RECORDS PROVIDED
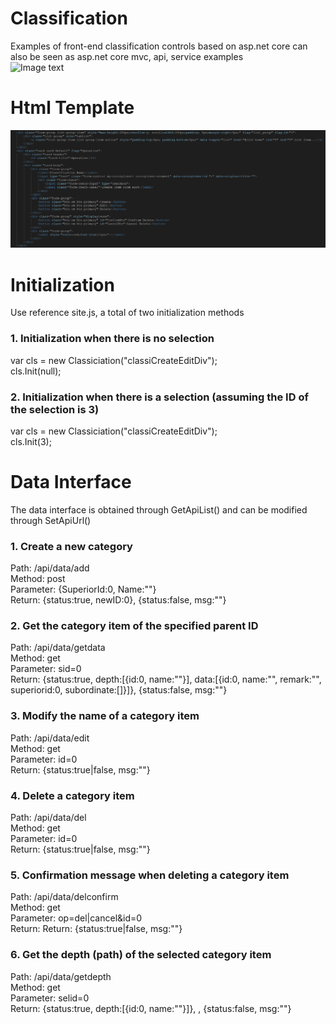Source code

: # Classification
Examples of front-end classification controls based on asp.net core can also be seen as asp.net core mvc, api, service examples</br>
![Image text](https://github.com/kaof2010/Classification/blob/main/operation.gif?raw=true)
# Html Template
![Image text](https://github.com/kaof2010/Classification/blob/main/htmltemplate.png?raw=true)
# Initialization
Use reference site.js, a total of two initialization methods</br>
### 1. Initialization when there is no selection
var cls = new Classiciation("classiCreateEditDiv");</br>
cls.Init(null);</br>
### 2. Initialization when there is a selection (assuming the ID of the selection is 3)</br>
var cls = new Classiciation("classiCreateEditDiv");</br>
cls.Init(3);</br>

# Data Interface
The data interface is obtained through GetApiList() and can be modified through SetApiUrl()
### 1. Create a new category</br>
   Path: /api/data/add</br>
   Method: post</br>
   Parameter: {SuperiorId:0, Name:""}</br>
   Return: {status:true, newID:0}, {status:false, msg:""}</br>
### 2. Get the category item of the specified parent ID</br>
   Path: /api/data/getdata</br>
   Method: get</br>
   Parameter: sid=0</br>
   Return: {status:true, depth:[{id:0, name:""}], data:[{id:0, name:"", remark:"", superiorid:0, subordinate:[]}]}, {status:false, msg:""}</br>
### 3. Modify the name of a category item</br>
   Path: /api/data/edit</br>
   Method: get</br>
   Parameter: id=0</br>
   Return: {status:true|false, msg:""}</br>
### 4. Delete a category item</br>
   Path: /api/data/del</br>
   Method: get</br>
   Parameter: id=0</br>
   Return: {status:true|false, msg:""}</br>
### 5. Confirmation message when deleting a category item</br>
   Path: /api/data/delconfirm</br>
   Method: get</br>
   Parameter: op=del|cancel&id=0</br>
   Return: Return: {status:true|false, msg:""}</br>
### 6. Get the depth (path) of the selected category item</br>
   Path: /api/data/getdepth</br>
   Method: get</br>
   Parameter: selid=0</br>
   Return: {status:true, depth:[{id:0, name:""}]}, , {status:false, msg:""}</br>
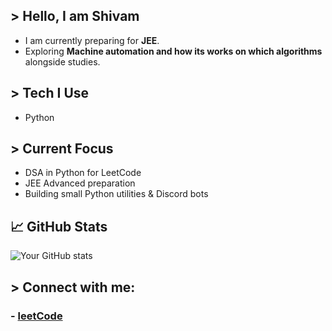 ## > Hello, I am Shivam

- I am currently preparing for **JEE**.  
- Exploring **Machine automation and how its works on which algorithms** alongside studies.

## > Tech I Use
- Python 

## > Current Focus
- DSA in Python for LeetCode
- JEE Advanced preparation
- Building small Python utilities & Discord bots

## 📈 GitHub Stats
![Your GitHub stats](https://github-readme-stats.vercel.app/api?username=shivamsir&show_icons=true&theme=tokyonight)


## > Connect with me:
### - [leetCode](https://leetcode.com/u/Shivamgupta7709/)
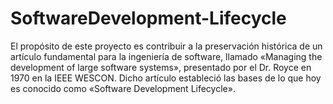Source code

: # SoftwareDevelopment-Lifecycle
El propósito de este proyecto es contribuir a la preservación histórica de un artículo fundamental para la ingeniería de software, llamado «Managing the development of large software systems», presentado por el Dr. Royce en 1970 en la IEEE WESCON. Dicho artículo estableció las bases de lo que hoy es conocido como «Software Development Lifecycle».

TASK
Reproduce all the material exactly, omitting images.

PROBLEM SOLUTION
Source code

: # Classification
Examples of front-end classification controls based on asp.net core can also be seen as asp.net core mvc, api, service examples</br>
![Image text](https://github.com/kaof2010/Classification/blob/main/operation.gif?raw=true)
# Html Template
![Image text](https://github.com/kaof2010/Classification/blob/main/htmltemplate.png?raw=true)
# Initialization
Use reference site.js, a total of two initialization methods</br>
### 1. Initialization when there is no selection
var cls = new Classiciation("classiCreateEditDiv");</br>
cls.Init(null);</br>
### 2. Initialization when there is a selection (assuming the ID of the selection is 3)</br>
var cls = new Classiciation("classiCreateEditDiv");</br>
cls.Init(3);</br>

# Data Interface
The data interface is obtained through GetApiList() and can be modified through SetApiUrl()
### 1. Create a new category</br>
   Path: /api/data/add</br>
   Method: post</br>
   Parameter: {SuperiorId:0, Name:""}</br>
   Return: {status:true, newID:0}, {status:false, msg:""}</br>
### 2. Get the category item of the specified parent ID</br>
   Path: /api/data/getdata</br>
   Method: get</br>
   Parameter: sid=0</br>
   Return: {status:true, depth:[{id:0, name:""}], data:[{id:0, name:"", remark:"", superiorid:0, subordinate:[]}]}, {status:false, msg:""}</br>
### 3. Modify the name of a category item</br>
   Path: /api/data/edit</br>
   Method: get</br>
   Parameter: id=0</br>
   Return: {status:true|false, msg:""}</br>
### 4. Delete a category item</br>
   Path: /api/data/del</br>
   Method: get</br>
   Parameter: id=0</br>
   Return: {status:true|false, msg:""}</br>
### 5. Confirmation message when deleting a category item</br>
   Path: /api/data/delconfirm</br>
   Method: get</br>
   Parameter: op=del|cancel&id=0</br>
   Return: Return: {status:true|false, msg:""}</br>
### 6. Get the depth (path) of the selected category item</br>
   Path: /api/data/getdepth</br>
   Method: get</br>
   Parameter: selid=0</br>
   Return: {status:true, depth:[{id:0, name:""}]}, , {status:false, msg:""}</br>
 ## > Hello, I am Shivam

- I am currently preparing for **JEE**.  
- Exploring **Machine automation and how its works on which algorithms** alongside studies.

## > Tech I Use
- Python 

## > Current Focus
- DSA in Python for LeetCode
- JEE Advanced preparation
- Building small Python utilities & Discord bots

## 📈 GitHub Stats
![Your GitHub stats](https://github-readme-stats.vercel.app/api?username=shivamsir&show_icons=true&theme=tokyonight)


## > Connect with me:
### - [leetCode](https://leetcode.com/u/Shivamgupta7709/)
Source code

: # SoftwareDevelopment-Lifecycle
El propósito de este proyecto es contribuir a la preservación histórica de un artículo fundamental para la ingeniería de software, llamado «Managing the development of large software systems», presentado por el Dr. Royce en 1970 en la IEEE WESCON. Dicho artículo estableció las bases de lo que hoy es conocido como «Software Development Lifecycle».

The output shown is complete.